* WORK TASK: Beginning at the line containing "Calculer le nombre d'élèves", restate each line of the listing below word for word until the last one has been given.
Segment Start: STUDY MATERIAL
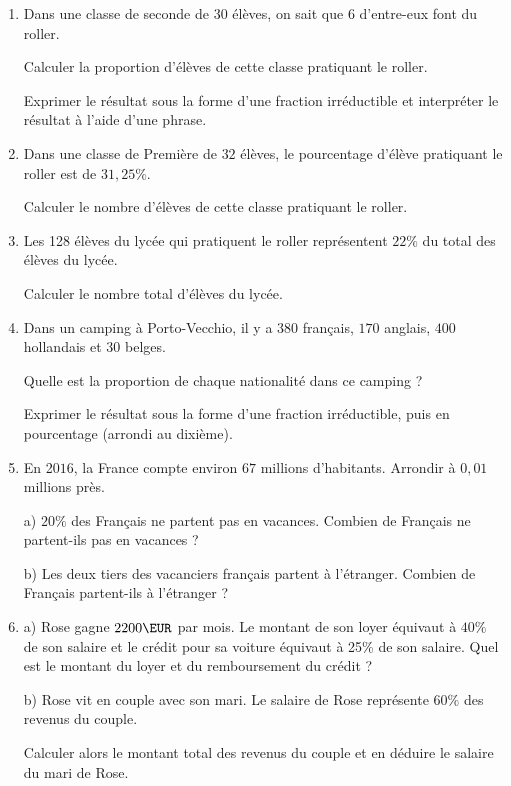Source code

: 
\exo

\begin{enumerate}


\item Dans une classe de seconde de 30 élèves, on sait que 6 d'entre-eux font du roller.
\

Calculer la proportion d'élèves de cette classe pratiquant le roller.
\

Exprimer le résultat sous la forme d'une fraction irréductible et interpréter le résultat à l'aide d'une phrase.


\item  Dans une classe de Première de $32$ élèves, le pourcentage d'élève pratiquant le roller est de $31,25 \%$.
\

Calculer le nombre d'élèves de cette classe pratiquant le roller.

\item Les 128 élèves du lycée qui pratiquent le roller représentent $22 \%$ du total des élèves du lycée.
\

Calculer le nombre total d'élèves du lycée.

\item Dans un camping à Porto-Vecchio, il y a $380$ français, $170$ anglais, $400$ hollandais et $30$ belges.

Quelle est la proportion de chaque nationalité dans ce camping ? 

Exprimer le résultat sous la forme d'une fraction irréductible, puis en pourcentage (arrondi au dixième).

\item En 2$016$, la France compte environ $67$ millions d'habitants. Arrondir à $0,01$ millions près.

a) $20\%$ des Français ne partent pas en vacances. Combien de Français ne partent-ils pas en vacances ?

b) Les deux tiers des vacanciers français partent à l'étranger. Combien de Français partent-ils à l'étranger ?

\item a) Rose gagne $2200 \EUR$ par mois. Le montant de son loyer équivaut à $40\%$ de son salaire et le crédit pour sa voiture équivaut à 25\% de son salaire. Quel est le montant du loyer et du remboursement du crédit ?

b) Rose vit en couple avec son mari. Le salaire de Rose représente $60\%$ des revenus du couple.

Calculer alors le montant total des revenus du couple et en déduire le salaire du mari de Rose.


\end{enumerate}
Segment End: STUDY MATERIAL
* SOLUTION FOR THIS EXERCISE:
Calculer le nombre d'élèves de cette classe pratiquant le roller.

\item Les 128 élèves du lycée qui pratiquent le roller représentent $22 \%$ du total des élèves du lycée.
\

Calculer le nombre total d'élèves du lycée.

\item Dans un camping à Porto-Vecchio, il y a $380$ français, $170$ anglais, $400$ hollandais et $30$ belges.

Quelle est la proportion de chaque nationalité dans ce camping ? 

Exprimer le résultat sous la forme d'une fraction irréductible, puis en pourcentage (arrondi au dixième).

\item En 2$016$, la France compte environ $67$ millions d'habitants. Arrondir à $0,01$ millions près.

a) $20\%$ des Français ne partent pas en vacances. Combien de Français ne partent-ils pas en vacances ?

b) Les deux tiers des vacanciers français partent à l'étranger. Combien de Français partent-ils à l'étranger ?

\item a) Rose gagne $2200 \EUR$ par mois. Le montant de son loyer équivaut à $40\%$ de son salaire et le crédit pour sa voiture équivaut à 25\% de son salaire. Quel est le montant du loyer et du remboursement du crédit ?

b) Rose vit en couple avec son mari. Le salaire de Rose représente $60\%$ des revenus du couple.

Calculer alors le montant total des revenus du couple et en déduire le salaire du mari de Rose.


\end{enumerate}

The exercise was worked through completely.